DATA FOR THIS TASK -

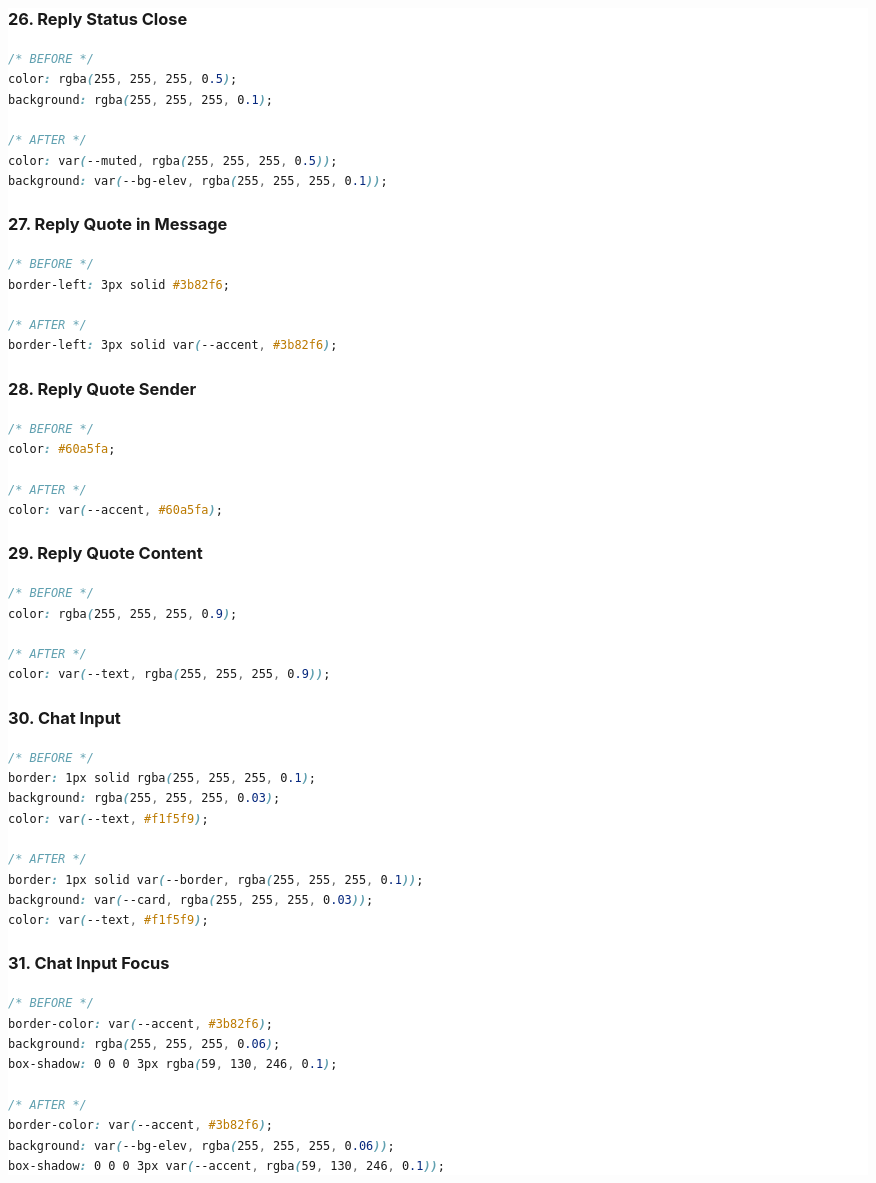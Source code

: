 ### 26. Reply Status Close
```css
/* BEFORE */
color: rgba(255, 255, 255, 0.5);
background: rgba(255, 255, 255, 0.1);

/* AFTER */
color: var(--muted, rgba(255, 255, 255, 0.5));
background: var(--bg-elev, rgba(255, 255, 255, 0.1));
```

### 27. Reply Quote in Message
```css
/* BEFORE */
border-left: 3px solid #3b82f6;

/* AFTER */
border-left: 3px solid var(--accent, #3b82f6);
```

### 28. Reply Quote Sender
```css
/* BEFORE */
color: #60a5fa;

/* AFTER */
color: var(--accent, #60a5fa);
```

### 29. Reply Quote Content
```css
/* BEFORE */
color: rgba(255, 255, 255, 0.9);

/* AFTER */
color: var(--text, rgba(255, 255, 255, 0.9));
```

### 30. Chat Input
```css
/* BEFORE */
border: 1px solid rgba(255, 255, 255, 0.1);
background: rgba(255, 255, 255, 0.03);
color: var(--text, #f1f5f9);

/* AFTER */
border: 1px solid var(--border, rgba(255, 255, 255, 0.1));
background: var(--card, rgba(255, 255, 255, 0.03));
color: var(--text, #f1f5f9);
```

### 31. Chat Input Focus
```css
/* BEFORE */
border-color: var(--accent, #3b82f6);
background: rgba(255, 255, 255, 0.06);
box-shadow: 0 0 0 3px rgba(59, 130, 246, 0.1);

/* AFTER */
border-color: var(--accent, #3b82f6);
background: var(--bg-elev, rgba(255, 255, 255, 0.06));
box-shadow: 0 0 0 3px var(--accent, rgba(59, 130, 246, 0.1));
```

WHAT YOU SHOULD DO -
Wherever a picture appears in the records above, leave it out and transcribe everything else exactly.

SOLUTION -
Source code

: ### 26. Reply Status Close
```css
/* BEFORE */
color: rgba(255, 255, 255, 0.5);
background: rgba(255, 255, 255, 0.1);

/* AFTER */
color: var(--muted, rgba(255, 255, 255, 0.5));
background: var(--bg-elev, rgba(255, 255, 255, 0.1));
```

### 27. Reply Quote in Message
```css
/* BEFORE */
border-left: 3px solid #3b82f6;

/* AFTER */
border-left: 3px solid var(--accent, #3b82f6);
```

### 28. Reply Quote Sender
```css
/* BEFORE */
color: #60a5fa;

/* AFTER */
color: var(--accent, #60a5fa);
```

### 29. Reply Quote Content
```css
/* BEFORE */
color: rgba(255, 255, 255, 0.9);

/* AFTER */
color: var(--text, rgba(255, 255, 255, 0.9));
```

### 30. Chat Input
```css
/* BEFORE */
border: 1px solid rgba(255, 255, 255, 0.1);
background: rgba(255, 255, 255, 0.03);
color: var(--text, #f1f5f9);

/* AFTER */
border: 1px solid var(--border, rgba(255, 255, 255, 0.1));
background: var(--card, rgba(255, 255, 255, 0.03));
color: var(--text, #f1f5f9);
```

### 31. Chat Input Focus
```css
/* BEFORE */
border-color: var(--accent, #3b82f6);
background: rgba(255, 255, 255, 0.06);
box-shadow: 0 0 0 3px rgba(59, 130, 246, 0.1);

/* AFTER */
border-color: var(--accent, #3b82f6);
background: var(--bg-elev, rgba(255, 255, 255, 0.06));
box-shadow: 0 0 0 3px var(--accent, rgba(59, 130, 246, 0.1));
```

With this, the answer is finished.